New Year’s glass way more than half full? At least you can say the College Football Playoff Selection Committee isn’t involved here. That said, it's high time for the NFL to tweak its – mostly sensible – codified rules determining who advances to the playoffs.
As currently constructed, said rules will ensure a team with a losing record hosts a playoff game this season.
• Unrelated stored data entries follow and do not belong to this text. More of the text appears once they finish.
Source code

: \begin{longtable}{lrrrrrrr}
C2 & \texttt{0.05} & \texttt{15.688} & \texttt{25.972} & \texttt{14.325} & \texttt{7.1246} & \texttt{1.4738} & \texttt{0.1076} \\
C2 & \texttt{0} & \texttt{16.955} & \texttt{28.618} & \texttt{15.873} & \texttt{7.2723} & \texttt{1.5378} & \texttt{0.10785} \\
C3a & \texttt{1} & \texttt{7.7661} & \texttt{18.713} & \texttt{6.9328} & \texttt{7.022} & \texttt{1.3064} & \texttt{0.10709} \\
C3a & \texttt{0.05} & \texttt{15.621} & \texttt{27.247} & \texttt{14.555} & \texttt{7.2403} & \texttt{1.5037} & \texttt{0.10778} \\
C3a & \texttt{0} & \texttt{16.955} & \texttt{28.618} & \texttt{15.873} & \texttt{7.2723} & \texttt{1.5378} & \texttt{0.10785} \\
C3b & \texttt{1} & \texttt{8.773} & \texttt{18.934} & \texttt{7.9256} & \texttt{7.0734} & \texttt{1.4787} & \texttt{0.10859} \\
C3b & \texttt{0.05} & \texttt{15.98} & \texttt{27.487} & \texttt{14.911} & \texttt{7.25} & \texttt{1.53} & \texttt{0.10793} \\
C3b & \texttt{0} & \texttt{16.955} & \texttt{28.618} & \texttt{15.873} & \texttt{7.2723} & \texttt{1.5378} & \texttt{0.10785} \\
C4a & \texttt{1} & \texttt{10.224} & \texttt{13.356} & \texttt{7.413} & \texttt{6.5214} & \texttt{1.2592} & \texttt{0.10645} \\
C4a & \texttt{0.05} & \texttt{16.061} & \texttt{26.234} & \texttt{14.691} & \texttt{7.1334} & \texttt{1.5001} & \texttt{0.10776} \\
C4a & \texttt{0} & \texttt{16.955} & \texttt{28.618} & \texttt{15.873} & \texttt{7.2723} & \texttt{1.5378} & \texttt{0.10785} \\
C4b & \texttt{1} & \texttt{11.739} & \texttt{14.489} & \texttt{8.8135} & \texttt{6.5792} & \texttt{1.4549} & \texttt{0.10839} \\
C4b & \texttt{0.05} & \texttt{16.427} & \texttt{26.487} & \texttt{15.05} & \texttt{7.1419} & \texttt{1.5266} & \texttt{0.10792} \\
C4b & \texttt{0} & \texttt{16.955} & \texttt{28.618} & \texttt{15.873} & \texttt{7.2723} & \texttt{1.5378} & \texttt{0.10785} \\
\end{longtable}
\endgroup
So, too, might a divisional "champion" one game above .500. Meanwhile, teams with a dozen wins or more might be sent packing on the wild-card road, their relative sin thriving in a subset of similarly elite teams.
It shouldn’t be this way.
If you watched Saturday afternoon’s literally waterlogged slog between the Tampa Bay Buccaneers and Carolina Panthers – the Bucs won, sort of, 16-14 – then you probably didn’t feel like you were witnessing some juggernaut deserving of the comforts of being home next week ahead of its postseason opener merely because an 8-9 record is sufficient to win the lowly ACC, er, NFC South. (OK, maybe we should find a way to get the Atlanta Falcons or New Orleans Saints, who are presently playing much better football than the Panthers or Bucs, an at-large bid?)
Additionally, it’s not unprecedented for a team seeded fourth − as the eventual NFC South champs will be − to wind up hosting a conference championship game if enough chaos befalls the teams seeded above it. By comparison, the Seattle Seahawks faced the possibility of finishing the regular season with a 13-4 mark and probably no postseason home game – just a year after quarterback Sam Darnold’s previous team, the Minnesota Vikings, got stuck with a wild card after going 14-3 (the most wins ever by a team that didn’t win its division).